(Stored data)
Content starts
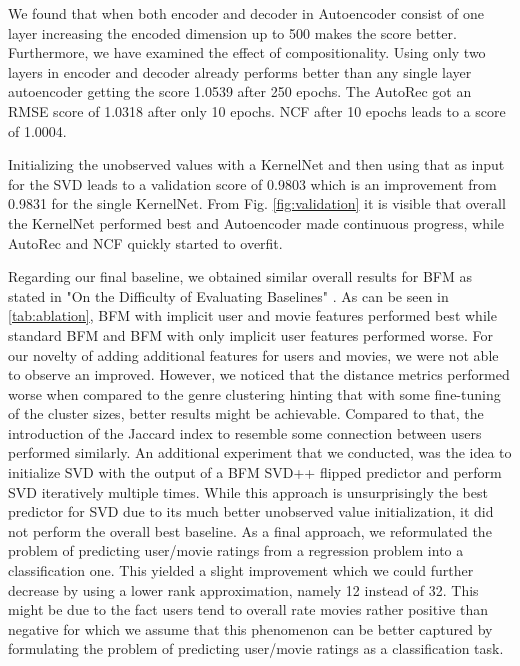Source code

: \documentclass[10pt,conference,compsocconf]{IEEEtran}
\begin{document}
    We found that when both encoder and decoder in Autoencoder consist of one layer increasing the encoded dimension up to 500 makes
    the score better. Furthermore, we have examined the effect of compositionality. Using only two layers in encoder
    and decoder already performs better than any single layer autoencoder getting the score 1.0539 after 250 epochs. The AutoRec got an RMSE score of 1.0318 after only 10 epochs. NCF after 10 epochs leads to a score of 1.0004.

    Initializing the unobserved values with a KernelNet and then using that as input for the SVD leads to a validation score of 0.9803 which is an improvement from 0.9831 for the single KernelNet.
    From Fig. \ref{fig:validation} it is visible that overall the KernelNet performed best and Autoencoder made continuous progress, while AutoRec and NCF quickly started to overfit.

    Regarding our final baseline, we obtained similar overall results for BFM as stated in "On the Difficulty of Evaluating Baselines" \cite{rendle_difficulty_2019}.
    As can be seen in \cref{tab:ablation}, BFM with implicit user and movie features performed best while standard BFM and BFM with only implicit user features performed worse.
    For our novelty of adding additional features for users and movies, we were not able to observe an improved.
    However, we noticed that the distance metrics performed worse when compared to the genre clustering hinting that with some fine-tuning of the cluster sizes, better results might be achievable.
    Compared to that, the introduction of the Jaccard index to resemble some connection between users performed similarly.
    An additional experiment that we conducted, was the idea to initialize SVD with the output of a BFM SVD++ flipped predictor and perform SVD iteratively multiple times.
    While this approach is unsurprisingly the best predictor for SVD due to its much better unobserved value initialization, it did not perform the overall best baseline.
    As a final approach, we reformulated the problem of predicting user/movie ratings from a regression problem into a classification one.
    This yielded a slight improvement which we could further decrease by using a lower rank approximation, namely 12 instead of 32.
    This might be due to the fact users tend to overall rate movies rather positive than negative for which we assume that this phenomenon can be better captured by formulating the problem of predicting user/movie ratings as a classification task.
\end{document}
Content ends
• [Your instructions] Lines with the word "some" in them should be copied from the preceding records.

• [Task solution]
    However, we noticed that the distance metrics performed worse when compared to the genre clustering hinting that with some fine-tuning of the cluster sizes, better results might be achievable.
    Compared to that, the introduction of the Jaccard index to resemble some connection between users performed similarly.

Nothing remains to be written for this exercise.